*** Opening The data ***

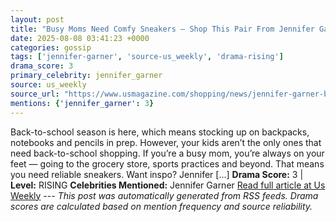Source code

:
 ```yaml
---
layout: post
title: "Busy Moms Need Comfy Sneakers — Shop This Pair From Jennifer Garner's Favorite Brand"
date: 2025-08-08 03:41:23 +0000
categories: gossip
tags: ['jennifer-garner', 'source-us_weekly', 'drama-rising']
drama_score: 3
primary_celebrity: jennifer_garner
source: us_weekly
source_url: "https://www.usmagazine.com/shopping/news/jennifer-garner-brooks-ghost-sneakers-deal-amazon/"
mentions: {'jennifer_garner': 3}
---
```


Back-to-school season is here, which means stocking up on backpacks, notebooks and pencils in prep. However, your kids aren’t the only ones that need back-to-school shopping. If you’re a busy mom, you’re always on your feet — going to the grocery store, sports practices and beyond. That means you need reliable sneakers. Want inspo? Jennifer […] **Drama Score:** 3 | **Level:** RISING **Celebrities Mentioned:** Jennifer Garner [Read full article at Us Weekly](https://www.usmagazine.com/shopping/news/jennifer-garner-brooks-ghost-sneakers-deal-amazon/) --- *This post was automatically generated from RSS feeds. Drama scores are calculated based on mention frequency and source reliability.*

*** Closing The data ***

The total of lines in the data that contain "amazon" is all you should give.

2